There was a curious recipe and rumination in Sunday’s “Parade” magazine, by Maya Angelou. It was there to publicize her new book Great Food All Day Long. It came under the headline Simple Pleasures and began with an anecdote about the time when she was visiting professor at Wichita State University for four weeks. This must have been in 1974.
She says she was staying with family friends and “elected to cook some special dishes for them.” These included beef bourguignon, beef Stroganoff and curried lamb with mango chutney. She says the adults enjoyed the dishes, “but my friend’s two daughters could barely choke them down.”

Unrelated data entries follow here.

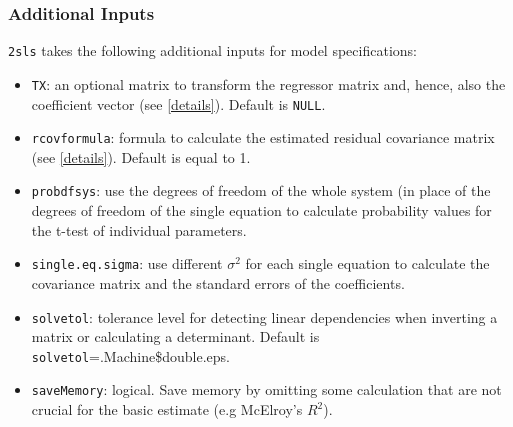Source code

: \subsubsection{Additional Inputs}
\texttt{2sls} takes the following additional inputs for model
specifications:
\begin{itemize}
\item \texttt{TX}: an optional matrix to transform the regressor
matrix and, hence, also the coefficient vector (see \ref{details}). Default is \texttt{NULL}.
\item \texttt{rcovformula}: formula to calculate the estimated residual covariance
matrix (see \ref{details}). Default is equal to 1.
\item \texttt{probdfsys}: use the degrees of freedom of the whole system
(in place of the degrees of freedom of the single equation to calculate probability
values for the t-test of individual parameters. 
\item \texttt{single.eq.sigma}: use different $\sigma^2$ for each single
equation to calculate the covariance matrix and the standard errors of the coefficients.
\item \texttt{solvetol}: tolerance level for detecting linear dependencies when 
inverting a matrix or calculating a determinant. Default is \texttt {solvetol}=.Machine\$double.eps.
\item \texttt{saveMemory}: logical. Save memory by omitting some calculation that are
not crucial for the basic estimate (e.g McElroy's $R^2$).
\end{itemize}
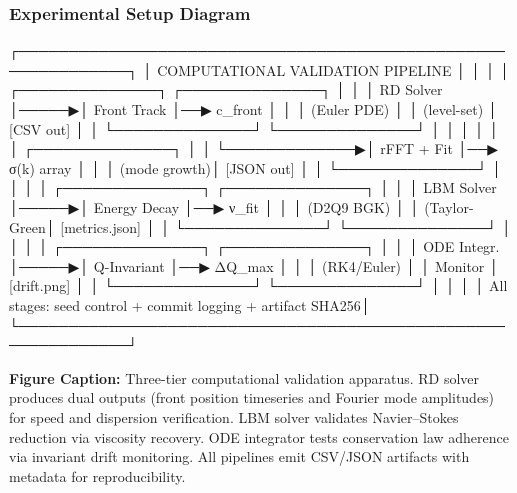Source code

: \documentclass[
]{article}
\newenvironment{Shaded}{}{}
\newcommand{\NormalTok}[1]{#1}
\begin{document}
\hypertarget{experimental-setup-diagram}{%
\subsubsection{Experimental Setup
Diagram}\label{experimental-setup-diagram}}

\begin{Shaded}
\begin{Highlighting}[]
\NormalTok{┌─────────────────────────────────────────────────────────────┐}
\NormalTok{│  COMPUTATIONAL VALIDATION PIPELINE                           │}
\NormalTok{│                                                              │}
\NormalTok{│  ┌──────────────┐      ┌──────────────┐                    │}
\NormalTok{│  │ RD Solver    │─────▶│ Front Track  │──▶ c\_front         │}
\NormalTok{│  │ (Euler PDE)  │      │ (level{-}set)  │    [CSV out]       │}
\NormalTok{│  └──────────────┘      └──────────────┘                    │}
\NormalTok{│         │                                                    │}
\NormalTok{│         │              ┌──────────────┐                    │}
\NormalTok{│         └─────────────▶│ rFFT + Fit   │──▶ σ(k) array      │}
\NormalTok{│                        │ (mode growth)│    [JSON out]      │}
\NormalTok{│                        └──────────────┘                    │}
\NormalTok{│                                                              │}
\NormalTok{│  ┌──────────────┐      ┌──────────────┐                    │}
\NormalTok{│  │ LBM Solver   │─────▶│ Energy Decay │──▶ ν\_fit           │}
\NormalTok{│  │ (D2Q9 BGK)   │      │ (Taylor{-}Green│    [metrics.json]  │}
\NormalTok{│  └──────────────┘      └──────────────┘                    │}
\NormalTok{│                                                              │}
\NormalTok{│  ┌──────────────┐      ┌──────────────┐                    │}
\NormalTok{│  │ ODE Integr.  │─────▶│ Q{-}Invariant  │──▶ ΔQ\_max          │}
\NormalTok{│  │ (RK4/Euler)  │      │ Monitor      │    [drift.png]     │}
\NormalTok{│  └──────────────┘      └──────────────┘                    │}
\NormalTok{│                                                              │}
\NormalTok{│  All stages: seed control + commit logging + artifact SHA256│}
\NormalTok{└─────────────────────────────────────────────────────────────┘}
\end{Highlighting}
\end{Shaded}

\textbf{Figure Caption:} Three-tier computational validation apparatus.
RD solver produces dual outputs (front position timeseries and Fourier
mode amplitudes) for speed and dispersion verification. LBM solver
validates Navier--Stokes reduction via viscosity recovery. ODE
integrator tests conservation law adherence via invariant drift
monitoring. All pipelines emit CSV/JSON artifacts with metadata for
reproducibility.
\end{document}
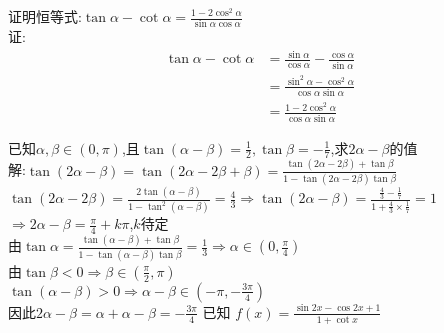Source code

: \documentclass[12pt,answers]{exam}
\begin{document}
\begin{questions}
\question 
证明恒等式:$\displaystyle \tan\alpha-\cot\alpha=\frac{1-2\cos^2\alpha}{\sin\alpha\cos\alpha}$\\
证: 
\begin{equation*}
\begin{split}
\tan\alpha -\cot\alpha &= \frac{\sin\alpha}{\cos\alpha} -\frac{\cos\alpha}{\sin\alpha} \\
                       &= \frac{\sin^2\alpha-\cos^2\alpha}{\cos\alpha\sin\alpha}\\
                       & = \frac{1-2\cos^2\alpha}{\cos\alpha\sin\alpha}
\end{split}
\end{equation*}

\question
已知$\alpha,\beta \in (0,\pi)$,且$\displaystyle \tan(\alpha-\beta)=\frac{1}{2},\tan\beta=-\frac{1}{7}$,求$2\alpha-\beta$的值\\
解:$\displaystyle \tan{(2\alpha-\beta)} =\tan(2\alpha-2\beta +\beta)=\frac{\tan(2\alpha-2\beta)+\tan\beta}{1-\tan(2\alpha-2\beta)\tan\beta}$  \\
$\displaystyle \tan{(2\alpha-2\beta)} =\frac{2\tan(\alpha-\beta)}{1-\tan^2(\alpha-\beta)}=\frac{4}{3}\Rightarrow \tan(2\alpha-\beta)= \frac{\frac{4}{3}-\frac{1}{7}}{1+\frac{4}{3}\times\frac{1}{7}}=1$\\
$\displaystyle \Rightarrow 2\alpha-\beta =\frac{\pi}{4}+k\pi$,$k$待定 \\
由$\displaystyle \tan\alpha =\frac{\tan(\alpha-\beta)+\tan\beta}{1-\tan(\alpha-\beta)\tan\beta}=\frac{1}{3}\Rightarrow \alpha \in (0,\frac{\pi}{4})$\\
由$\displaystyle \tan\beta<0\Rightarrow \beta \in (\frac{\pi}{2},\pi)$\\
$\displaystyle \tan(\alpha-\beta)>0 \Rightarrow \alpha-\beta\in (-\pi,-\frac{3\pi}{4})$ \\
因此$\displaystyle 2\alpha-\beta =\alpha +\alpha -\beta =-\frac{3\pi}{4}$
\question 
已知 $\displaystyle f(x)=\frac{\sin{2x}-\cos{2x}+1}{1+\cot{x}}$
\begin{parts}

\end{parts}
\end{questions}
\end{document}
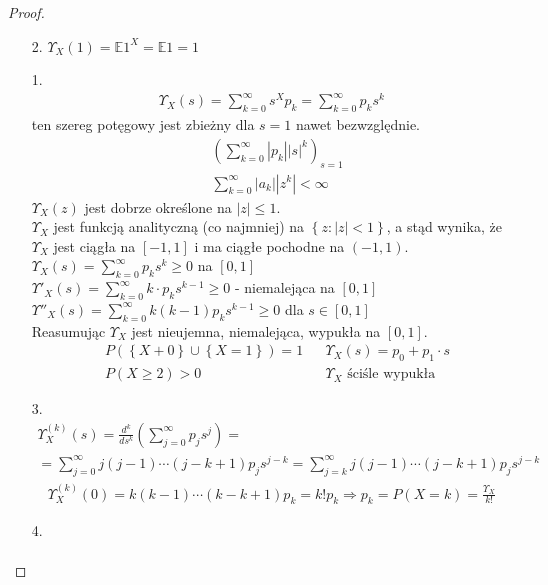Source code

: \begin{proof}\text{ }
\begin{itemize}
\item[2.] $ \Upsilon_X(1)=\mathbb E 1^X=\mathbb E 1=1 $
\item [1.]
\begin{gather*}
\Upsilon_X(s)
=
\sum_{k=0}^{\infty }s^Xp_k
=
\sum_{k=0}^{\infty }p_ks^k
\end{gather*}
ten szereg potęgowy jest zbieżny dla $ s=1 $ nawet bezwzględnie.
\begin{align*}
&\left(\sum_{k=0}^{\infty }\left|p_k\right|\left|s\right|^k \right) _{s=1}\\
&\sum_{k=0}^{\infty }\left|a_k\right|\left|z^k\right|<\infty 
\end{align*}
$ \Upsilon_X(z) $ jest dobrze określone na $ \left|z\right| \le1$.\\
$ \Upsilon_X $ jest funkcją analityczną (co najmniej) na $ \left\{z:\left|z\right|<1\right\} $, a stąd wynika, że $ \Upsilon_X $ jest ciągła na $ [-1,1] $ i ma ciągłe pochodne na $ (-1,1) $.\\
$ \Upsilon_X(s)=\sum_{k=0}^{\infty }p_k s^k\ge0$ na $ [0,1] $\\
$ \Upsilon'_X(s)=\sum_{k=0}^{\infty }k\cdot p_k s^{k-1}\ge0$ - niemalejąca na $ [0,1] $\\
$ \Upsilon''_X(s)=\sum_{k=0}^{\infty }k(k-1) p_k s^{k-1}\ge0 $ dla $ s\in[0,1] $\\
Reasumując $ \Upsilon_X $ jest nieujemna, niemalejąca, wypukła na $ [0,1] $.\\
\begin{align*}
&P\left(\left\{X+0\right\}\cup\left\{X=1\right\}\right)=1
&&\Upsilon_X(s)=p_0+p_1\cdot s\\
&P\left(X\ge2 \right)>0
&&\Upsilon_X \text{ ściśle wypukła}
\end{align*}
\item [3.]
\begin{gather*}
\Upsilon_X^{(k)}(s)=\frac{d^k}{ds^k}\left(\sum_{j=0}^{\infty }p_js^j\right)
=\\=
\sum_{j=0}^{\infty }j(j-1)\cdots(j-k+1)p_js^{j-k}
=
\sum_{j=k}^{\infty }j(j-1)\cdots(j-k+1)p_js^{j-k}
\end{gather*}
\begin{gather*}
\Upsilon_X^{(k)}(0)=k(k-1)\cdots(k-k+1)p_k=k!p_k\Rightarrow p_k=P\left(X=k\right)=\frac{\Upsilon_X}{k!}
\end{gather*}
\item [4.]
\begin{align*}

\end{align*}
\end{itemize}
\end{proof}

Then her husband Paul came to visit, a non-cook in general, but he’d learned to make two things in London, one was bubble and squeak, and the other was something called “London grill” which he duly made for his hosts. Now, if anybody in England has ever used the term “London grill” they certainly did it while I wasn’t listening, but then the actual name of the recipe is “Mixed London Grill,” and mixed grill is something we British do know about. Maya says London grill is just “different meats cooked with onions.” Well yes, up to a point. But things are complicated here, because when the British say “grill” they mean what the Americans mean by “broil.” The Angelou recipe involves cooking everything in a “grill pan on stove top” which the British would call “frying.” But in a way none of this matters, because, she says, Paul served it up and “the girls were just over the moon about these grilled things.”
She then gives the recipe, for twelve people. That's a picture above of the finshed article. As well as lamb chops, pork loin, sirloin, veal and bacon, it also includes one bratwurst or other sausage, and then lamb or veal kidneys and two pounds of calves’ liver. The recipe also comes with the instruction, “Be careful with portions.”
Now, I’m no expert on the culinary tastes of young girls in Wichita in the 1970s, but I think that if these girls really rejected beef bourguignon in favor of kidneys and liver, then they must have been very unusual girls indeed.
And what’s especially interesting about this story and recipe, is that the Paul in question was Paul Du Feu, (sometimes spelled Paul De Feu, at least online) who’s one of those extraordinary footnotes in literary and sexual history. As well as being married to Angelou, he’d also been married to Germaine Greer for three weeks in 1968, and who was the first nude(ish) centerfold for British Cosmo, which was regarded as quite a sexy magazine at the time.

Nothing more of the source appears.